■ Activity:
Report only how many lines below include "merely".

■ Material provided:

------------------------------------------------------------------------

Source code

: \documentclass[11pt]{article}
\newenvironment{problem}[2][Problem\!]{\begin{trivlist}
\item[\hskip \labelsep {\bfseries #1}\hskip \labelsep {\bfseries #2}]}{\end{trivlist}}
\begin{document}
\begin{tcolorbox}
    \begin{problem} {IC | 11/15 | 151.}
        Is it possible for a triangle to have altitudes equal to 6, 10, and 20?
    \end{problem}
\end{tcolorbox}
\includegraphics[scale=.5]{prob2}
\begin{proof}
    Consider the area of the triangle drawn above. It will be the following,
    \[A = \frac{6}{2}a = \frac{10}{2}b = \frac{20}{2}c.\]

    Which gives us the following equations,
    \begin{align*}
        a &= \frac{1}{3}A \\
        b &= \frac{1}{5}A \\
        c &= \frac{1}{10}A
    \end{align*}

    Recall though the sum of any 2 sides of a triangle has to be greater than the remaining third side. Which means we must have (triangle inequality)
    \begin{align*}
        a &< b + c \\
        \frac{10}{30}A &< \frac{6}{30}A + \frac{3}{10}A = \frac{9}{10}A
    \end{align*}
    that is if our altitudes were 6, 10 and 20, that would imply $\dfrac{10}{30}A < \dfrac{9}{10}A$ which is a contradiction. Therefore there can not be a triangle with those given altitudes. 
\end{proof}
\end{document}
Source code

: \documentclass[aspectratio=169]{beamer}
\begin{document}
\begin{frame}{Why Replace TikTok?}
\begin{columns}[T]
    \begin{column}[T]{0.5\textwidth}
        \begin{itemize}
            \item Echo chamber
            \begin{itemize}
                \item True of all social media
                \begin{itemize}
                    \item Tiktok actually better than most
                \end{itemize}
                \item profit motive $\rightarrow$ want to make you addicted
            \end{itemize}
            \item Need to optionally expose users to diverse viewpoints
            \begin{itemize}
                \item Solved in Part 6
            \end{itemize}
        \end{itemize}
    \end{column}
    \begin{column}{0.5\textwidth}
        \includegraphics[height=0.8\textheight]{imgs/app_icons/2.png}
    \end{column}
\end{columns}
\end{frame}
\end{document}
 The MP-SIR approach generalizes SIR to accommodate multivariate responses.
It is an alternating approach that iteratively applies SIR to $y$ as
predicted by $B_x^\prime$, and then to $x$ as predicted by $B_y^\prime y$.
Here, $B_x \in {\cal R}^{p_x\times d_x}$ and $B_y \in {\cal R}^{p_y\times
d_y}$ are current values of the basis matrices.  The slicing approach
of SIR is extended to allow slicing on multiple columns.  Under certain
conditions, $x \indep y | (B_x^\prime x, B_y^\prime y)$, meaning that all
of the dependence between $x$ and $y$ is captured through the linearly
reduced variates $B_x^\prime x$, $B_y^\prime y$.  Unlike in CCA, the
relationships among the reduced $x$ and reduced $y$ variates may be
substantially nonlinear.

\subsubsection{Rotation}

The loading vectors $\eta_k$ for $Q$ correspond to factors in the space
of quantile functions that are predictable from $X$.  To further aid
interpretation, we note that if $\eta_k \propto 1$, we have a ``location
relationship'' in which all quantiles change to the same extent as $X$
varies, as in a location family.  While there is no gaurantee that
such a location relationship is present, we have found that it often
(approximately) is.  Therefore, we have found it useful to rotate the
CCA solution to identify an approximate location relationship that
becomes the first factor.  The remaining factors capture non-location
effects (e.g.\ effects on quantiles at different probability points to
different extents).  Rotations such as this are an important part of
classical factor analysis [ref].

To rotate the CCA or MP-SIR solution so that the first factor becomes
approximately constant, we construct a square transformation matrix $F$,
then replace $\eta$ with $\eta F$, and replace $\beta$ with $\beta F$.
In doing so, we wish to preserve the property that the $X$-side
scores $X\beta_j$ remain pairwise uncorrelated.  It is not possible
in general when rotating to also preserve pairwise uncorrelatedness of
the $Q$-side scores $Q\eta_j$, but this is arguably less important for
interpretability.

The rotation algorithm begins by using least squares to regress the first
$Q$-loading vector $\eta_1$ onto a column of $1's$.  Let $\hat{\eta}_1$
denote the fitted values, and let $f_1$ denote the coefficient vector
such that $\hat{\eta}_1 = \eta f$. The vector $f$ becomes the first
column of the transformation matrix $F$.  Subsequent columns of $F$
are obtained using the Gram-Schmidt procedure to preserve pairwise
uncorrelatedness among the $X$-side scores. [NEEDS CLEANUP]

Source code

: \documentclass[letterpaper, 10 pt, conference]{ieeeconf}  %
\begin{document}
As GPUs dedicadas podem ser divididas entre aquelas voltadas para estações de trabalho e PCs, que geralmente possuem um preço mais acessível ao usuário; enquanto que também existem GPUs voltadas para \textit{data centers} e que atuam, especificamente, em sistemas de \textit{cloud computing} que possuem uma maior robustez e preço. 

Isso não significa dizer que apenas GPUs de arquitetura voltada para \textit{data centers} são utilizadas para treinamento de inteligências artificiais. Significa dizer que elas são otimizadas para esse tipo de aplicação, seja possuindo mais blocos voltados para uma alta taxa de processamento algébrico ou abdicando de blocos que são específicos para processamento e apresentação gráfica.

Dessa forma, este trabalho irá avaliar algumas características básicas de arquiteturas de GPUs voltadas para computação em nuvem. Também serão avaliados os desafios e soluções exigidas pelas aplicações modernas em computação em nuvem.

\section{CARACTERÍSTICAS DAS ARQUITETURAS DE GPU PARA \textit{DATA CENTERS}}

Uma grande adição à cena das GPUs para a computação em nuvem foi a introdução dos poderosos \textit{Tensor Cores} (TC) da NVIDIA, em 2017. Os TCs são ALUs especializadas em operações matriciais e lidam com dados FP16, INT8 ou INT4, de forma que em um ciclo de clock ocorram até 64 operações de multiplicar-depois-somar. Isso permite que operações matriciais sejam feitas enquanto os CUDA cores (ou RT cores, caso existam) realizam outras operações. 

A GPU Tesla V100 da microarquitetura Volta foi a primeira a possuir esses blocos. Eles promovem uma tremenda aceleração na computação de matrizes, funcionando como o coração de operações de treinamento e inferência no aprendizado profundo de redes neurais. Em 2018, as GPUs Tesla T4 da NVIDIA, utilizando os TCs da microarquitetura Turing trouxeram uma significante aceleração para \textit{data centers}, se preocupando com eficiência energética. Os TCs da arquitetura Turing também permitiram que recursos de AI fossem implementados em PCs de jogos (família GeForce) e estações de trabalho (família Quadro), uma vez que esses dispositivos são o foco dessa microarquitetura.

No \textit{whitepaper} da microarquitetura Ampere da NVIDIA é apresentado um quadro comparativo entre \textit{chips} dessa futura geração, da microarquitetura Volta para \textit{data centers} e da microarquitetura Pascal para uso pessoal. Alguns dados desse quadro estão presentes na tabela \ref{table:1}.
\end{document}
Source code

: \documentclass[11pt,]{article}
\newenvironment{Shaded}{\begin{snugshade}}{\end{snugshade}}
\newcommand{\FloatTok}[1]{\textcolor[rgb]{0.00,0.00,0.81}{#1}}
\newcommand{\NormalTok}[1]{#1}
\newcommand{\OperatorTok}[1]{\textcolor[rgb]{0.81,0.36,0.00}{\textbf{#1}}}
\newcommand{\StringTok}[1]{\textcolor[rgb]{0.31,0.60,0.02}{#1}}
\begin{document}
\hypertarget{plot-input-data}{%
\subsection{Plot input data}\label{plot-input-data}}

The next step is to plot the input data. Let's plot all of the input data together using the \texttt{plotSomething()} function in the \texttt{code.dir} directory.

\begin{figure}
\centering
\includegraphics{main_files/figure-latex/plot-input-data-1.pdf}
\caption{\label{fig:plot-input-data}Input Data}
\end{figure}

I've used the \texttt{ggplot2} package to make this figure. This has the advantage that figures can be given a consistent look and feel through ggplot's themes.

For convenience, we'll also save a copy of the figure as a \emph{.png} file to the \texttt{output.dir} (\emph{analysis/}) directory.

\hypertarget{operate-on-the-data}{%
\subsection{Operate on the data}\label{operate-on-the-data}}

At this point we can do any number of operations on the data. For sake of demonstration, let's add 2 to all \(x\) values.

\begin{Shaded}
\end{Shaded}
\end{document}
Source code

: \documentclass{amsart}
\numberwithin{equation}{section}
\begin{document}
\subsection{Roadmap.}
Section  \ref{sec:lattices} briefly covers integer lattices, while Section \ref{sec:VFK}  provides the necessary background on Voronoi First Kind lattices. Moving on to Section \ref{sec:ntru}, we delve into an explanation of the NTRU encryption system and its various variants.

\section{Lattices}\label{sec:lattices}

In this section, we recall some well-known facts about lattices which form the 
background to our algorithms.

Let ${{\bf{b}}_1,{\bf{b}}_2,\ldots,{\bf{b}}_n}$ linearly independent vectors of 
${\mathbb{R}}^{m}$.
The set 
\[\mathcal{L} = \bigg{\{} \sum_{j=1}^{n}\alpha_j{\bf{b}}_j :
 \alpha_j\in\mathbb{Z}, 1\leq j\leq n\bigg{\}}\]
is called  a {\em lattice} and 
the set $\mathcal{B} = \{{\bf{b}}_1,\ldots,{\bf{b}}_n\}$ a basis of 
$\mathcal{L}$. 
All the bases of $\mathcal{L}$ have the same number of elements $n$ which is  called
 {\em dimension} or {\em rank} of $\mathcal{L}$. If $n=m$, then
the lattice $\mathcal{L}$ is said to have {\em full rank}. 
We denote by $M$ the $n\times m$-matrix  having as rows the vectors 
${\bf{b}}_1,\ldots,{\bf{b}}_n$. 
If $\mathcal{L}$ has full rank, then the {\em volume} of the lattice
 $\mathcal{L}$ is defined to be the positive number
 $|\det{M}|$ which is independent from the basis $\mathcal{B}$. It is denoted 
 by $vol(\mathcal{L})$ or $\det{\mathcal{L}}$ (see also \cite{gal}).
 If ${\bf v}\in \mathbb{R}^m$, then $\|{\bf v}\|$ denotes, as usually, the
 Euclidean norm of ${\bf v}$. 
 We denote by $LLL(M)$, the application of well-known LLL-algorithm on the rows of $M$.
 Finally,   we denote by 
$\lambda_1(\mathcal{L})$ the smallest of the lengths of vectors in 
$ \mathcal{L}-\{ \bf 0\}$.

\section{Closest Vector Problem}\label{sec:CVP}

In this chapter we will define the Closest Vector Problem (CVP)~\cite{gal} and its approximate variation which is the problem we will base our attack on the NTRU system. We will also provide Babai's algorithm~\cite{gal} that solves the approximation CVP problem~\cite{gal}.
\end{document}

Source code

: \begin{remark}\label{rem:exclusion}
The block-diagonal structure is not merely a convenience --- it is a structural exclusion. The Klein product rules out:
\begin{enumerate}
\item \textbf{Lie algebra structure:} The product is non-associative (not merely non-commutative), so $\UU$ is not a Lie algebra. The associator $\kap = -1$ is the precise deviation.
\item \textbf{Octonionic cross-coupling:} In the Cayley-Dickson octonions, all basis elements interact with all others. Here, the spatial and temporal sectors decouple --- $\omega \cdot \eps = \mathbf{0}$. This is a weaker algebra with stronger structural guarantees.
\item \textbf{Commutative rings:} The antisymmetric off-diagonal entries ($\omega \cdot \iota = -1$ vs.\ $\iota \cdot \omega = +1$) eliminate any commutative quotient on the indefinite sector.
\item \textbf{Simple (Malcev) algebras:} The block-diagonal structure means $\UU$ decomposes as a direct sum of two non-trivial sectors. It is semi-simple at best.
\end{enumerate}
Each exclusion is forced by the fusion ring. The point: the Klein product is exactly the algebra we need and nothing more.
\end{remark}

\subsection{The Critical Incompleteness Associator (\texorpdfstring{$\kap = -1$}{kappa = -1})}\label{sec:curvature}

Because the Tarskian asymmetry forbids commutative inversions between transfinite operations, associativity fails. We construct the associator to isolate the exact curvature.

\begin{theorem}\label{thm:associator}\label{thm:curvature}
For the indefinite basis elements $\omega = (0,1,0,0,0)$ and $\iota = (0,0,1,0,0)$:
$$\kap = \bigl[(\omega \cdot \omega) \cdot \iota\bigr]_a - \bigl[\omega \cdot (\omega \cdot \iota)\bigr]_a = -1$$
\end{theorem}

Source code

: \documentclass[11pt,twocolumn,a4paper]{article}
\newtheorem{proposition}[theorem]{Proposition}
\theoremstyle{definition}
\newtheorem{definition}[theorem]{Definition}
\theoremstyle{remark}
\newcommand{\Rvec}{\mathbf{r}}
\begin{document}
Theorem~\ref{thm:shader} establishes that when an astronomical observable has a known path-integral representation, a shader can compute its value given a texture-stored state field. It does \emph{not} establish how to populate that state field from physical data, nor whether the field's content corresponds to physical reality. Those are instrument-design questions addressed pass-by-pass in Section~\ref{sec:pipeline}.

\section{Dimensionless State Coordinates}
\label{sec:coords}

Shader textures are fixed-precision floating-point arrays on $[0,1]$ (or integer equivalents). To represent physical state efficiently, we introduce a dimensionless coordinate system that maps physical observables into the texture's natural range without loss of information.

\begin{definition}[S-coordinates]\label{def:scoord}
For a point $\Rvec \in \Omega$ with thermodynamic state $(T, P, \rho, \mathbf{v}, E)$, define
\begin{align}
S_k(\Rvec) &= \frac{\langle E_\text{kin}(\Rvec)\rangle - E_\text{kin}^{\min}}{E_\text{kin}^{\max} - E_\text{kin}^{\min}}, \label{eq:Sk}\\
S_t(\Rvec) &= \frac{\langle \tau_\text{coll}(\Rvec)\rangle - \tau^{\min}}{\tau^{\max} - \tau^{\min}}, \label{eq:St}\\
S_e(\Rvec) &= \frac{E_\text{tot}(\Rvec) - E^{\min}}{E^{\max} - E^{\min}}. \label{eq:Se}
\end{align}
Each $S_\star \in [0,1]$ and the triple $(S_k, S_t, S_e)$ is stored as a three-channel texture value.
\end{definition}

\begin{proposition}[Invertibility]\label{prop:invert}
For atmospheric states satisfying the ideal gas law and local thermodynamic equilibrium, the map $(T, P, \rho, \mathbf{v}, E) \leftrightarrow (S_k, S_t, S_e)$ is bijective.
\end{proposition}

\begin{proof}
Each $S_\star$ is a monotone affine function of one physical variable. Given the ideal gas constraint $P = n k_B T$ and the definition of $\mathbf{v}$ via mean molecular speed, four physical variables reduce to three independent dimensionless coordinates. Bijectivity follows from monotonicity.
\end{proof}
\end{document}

------------------------------------------------------------------------

■ Worked solution:
2